Он кивнул благодарно и нежно. Все сдвинулись теснее, начиналось чаепитие с разговорами. Щукин под столом едва заметно пожал Лялину руку. Она ему ответила таким же пожатием.

— Мне надо заняться анестезиологией, — сказала она, — тогда мы всегда будем рядом. Ты позанимаешься со мной?

— Товарищ профессор! — густым голосом за их спинами произнес Юденич. — Я желаю с вами выпить. Я простой человек, а вы замечательный профессор, но я все же вас убедительно попрошу.

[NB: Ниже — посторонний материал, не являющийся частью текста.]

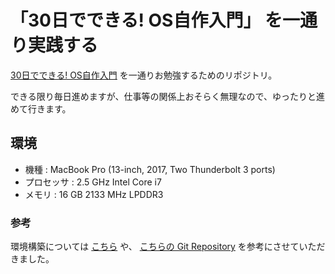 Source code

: # 「30日でできる! OS自作入門」 を一通り実践する

[30日でできる! OS自作入門](https://book.mynavi.jp/supportsite/detail/4839919844.html) を一通りお勉強するためのリポジトリ。  

できる限り毎日進めますが、仕事等の関係上おそらく無理なので、ゆったりと進めて行きます。  

## 環境

- 機種 : MacBook Pro (13-inch, 2017, Two Thunderbolt 3 ports)  
- プロセッサ : 2.5 GHz Intel Core i7  
- メモリ : 16 GB 2133 MHz LPDDR3  

### 参考

環境構築については [こちら](https://qiita.com/tatsumack/items/491e47c1a7f0d48fc762) や、 [こちらの Git Repository](https://github.com/tatsumack/30nichideosjisaku) を参考にさせていただきました。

— Выпьем, — живо и весело отозвался Федор Федорович. — Но только, между прочим, я тоже не граф. И что такое простой человек — не понимаю.

— Кочегар.

— Среди кочегаров можно и профессором быть и жуликом, совершенно как и среди профессоров.

Юденич подумал и захохотал, да так устрашающе, что многие к ним обернулись.

— Это вы знаменито сказали, — затряс он своей кудлатой, с сильной проседью, башкой. — Это лучше и не скажешь. А для нас с вами я коньяк принес. Бешеные деньги стоит, а я взял. Премиальные получил за новую подводку — по ночам делал, Владимир Афанасьевич об свою голову выписали, теперь пропивать стану. Я ведь запойный! — предупредил он.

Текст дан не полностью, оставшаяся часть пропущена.